>>>

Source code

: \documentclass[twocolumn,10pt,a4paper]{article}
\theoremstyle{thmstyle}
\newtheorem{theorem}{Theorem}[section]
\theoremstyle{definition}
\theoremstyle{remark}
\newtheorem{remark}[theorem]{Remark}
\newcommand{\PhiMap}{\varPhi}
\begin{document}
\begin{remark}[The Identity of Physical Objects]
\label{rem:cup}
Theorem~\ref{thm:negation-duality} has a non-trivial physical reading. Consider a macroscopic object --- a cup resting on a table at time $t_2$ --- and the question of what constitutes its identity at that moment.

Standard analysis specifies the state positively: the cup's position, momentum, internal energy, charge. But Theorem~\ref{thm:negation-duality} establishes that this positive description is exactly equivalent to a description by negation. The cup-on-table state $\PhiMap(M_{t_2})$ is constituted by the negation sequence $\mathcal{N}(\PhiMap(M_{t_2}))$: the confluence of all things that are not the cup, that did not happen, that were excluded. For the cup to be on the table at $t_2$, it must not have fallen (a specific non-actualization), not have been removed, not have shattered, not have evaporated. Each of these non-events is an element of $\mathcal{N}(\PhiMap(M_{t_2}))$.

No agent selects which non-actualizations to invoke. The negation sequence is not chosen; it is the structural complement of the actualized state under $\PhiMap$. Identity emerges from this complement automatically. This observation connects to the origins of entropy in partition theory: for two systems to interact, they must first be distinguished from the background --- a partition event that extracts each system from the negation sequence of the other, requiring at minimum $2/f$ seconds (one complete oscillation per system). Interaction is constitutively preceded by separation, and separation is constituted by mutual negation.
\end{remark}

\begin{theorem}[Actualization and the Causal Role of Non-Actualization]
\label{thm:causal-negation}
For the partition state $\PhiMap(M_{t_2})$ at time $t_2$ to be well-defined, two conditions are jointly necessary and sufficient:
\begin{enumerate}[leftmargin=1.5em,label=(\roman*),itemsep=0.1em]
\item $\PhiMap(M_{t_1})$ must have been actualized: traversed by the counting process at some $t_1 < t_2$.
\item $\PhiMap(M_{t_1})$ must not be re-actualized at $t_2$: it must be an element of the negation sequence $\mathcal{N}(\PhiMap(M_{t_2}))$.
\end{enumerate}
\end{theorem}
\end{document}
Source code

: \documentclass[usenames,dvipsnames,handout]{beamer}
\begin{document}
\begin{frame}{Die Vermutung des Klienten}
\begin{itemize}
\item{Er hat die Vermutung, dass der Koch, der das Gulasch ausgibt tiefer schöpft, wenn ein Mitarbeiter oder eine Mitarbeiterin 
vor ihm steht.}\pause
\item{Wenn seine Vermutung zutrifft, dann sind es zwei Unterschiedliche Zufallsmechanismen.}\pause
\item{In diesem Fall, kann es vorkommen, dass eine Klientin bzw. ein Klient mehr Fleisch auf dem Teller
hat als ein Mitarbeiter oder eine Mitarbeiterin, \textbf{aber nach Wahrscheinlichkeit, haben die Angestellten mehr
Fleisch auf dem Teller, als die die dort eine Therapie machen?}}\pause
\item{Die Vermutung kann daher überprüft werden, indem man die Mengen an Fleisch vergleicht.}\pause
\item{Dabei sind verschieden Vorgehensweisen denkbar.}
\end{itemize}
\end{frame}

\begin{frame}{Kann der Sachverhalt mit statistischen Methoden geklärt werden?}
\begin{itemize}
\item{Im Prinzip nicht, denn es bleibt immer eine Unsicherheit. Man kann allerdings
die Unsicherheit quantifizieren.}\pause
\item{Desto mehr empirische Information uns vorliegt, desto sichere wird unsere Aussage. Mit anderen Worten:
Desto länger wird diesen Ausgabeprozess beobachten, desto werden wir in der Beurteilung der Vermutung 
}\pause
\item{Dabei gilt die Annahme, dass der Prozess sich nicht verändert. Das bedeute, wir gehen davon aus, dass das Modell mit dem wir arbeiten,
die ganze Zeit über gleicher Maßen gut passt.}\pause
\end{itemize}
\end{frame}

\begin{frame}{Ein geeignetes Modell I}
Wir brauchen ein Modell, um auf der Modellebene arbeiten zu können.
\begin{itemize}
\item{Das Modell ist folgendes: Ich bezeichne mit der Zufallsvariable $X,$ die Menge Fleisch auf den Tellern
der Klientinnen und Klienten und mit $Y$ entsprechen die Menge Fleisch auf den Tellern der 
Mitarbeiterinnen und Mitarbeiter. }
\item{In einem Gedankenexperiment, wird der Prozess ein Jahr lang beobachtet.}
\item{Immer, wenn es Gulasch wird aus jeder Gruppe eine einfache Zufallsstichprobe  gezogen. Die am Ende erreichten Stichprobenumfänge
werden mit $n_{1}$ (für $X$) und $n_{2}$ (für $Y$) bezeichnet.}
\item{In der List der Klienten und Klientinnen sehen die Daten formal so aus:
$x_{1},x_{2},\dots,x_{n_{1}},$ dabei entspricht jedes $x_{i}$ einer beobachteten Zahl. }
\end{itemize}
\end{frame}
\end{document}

<<<

TRY IT —
Copy, please, every line from the start of the entries down to the line that holds "at that moment.", with both of those lines included and no others.

ANSWER TO THIS TASK —
Source code

: \documentclass[twocolumn,10pt,a4paper]{article}
\theoremstyle{thmstyle}
\newtheorem{theorem}{Theorem}[section]
\theoremstyle{definition}
\theoremstyle{remark}
\newtheorem{remark}[theorem]{Remark}
\newcommand{\PhiMap}{\varPhi}
\begin{document}
\begin{remark}[The Identity of Physical Objects]
\label{rem:cup}
Theorem~\ref{thm:negation-duality} has a non-trivial physical reading. Consider a macroscopic object --- a cup resting on a table at time $t_2$ --- and the question of what constitutes its identity at that moment.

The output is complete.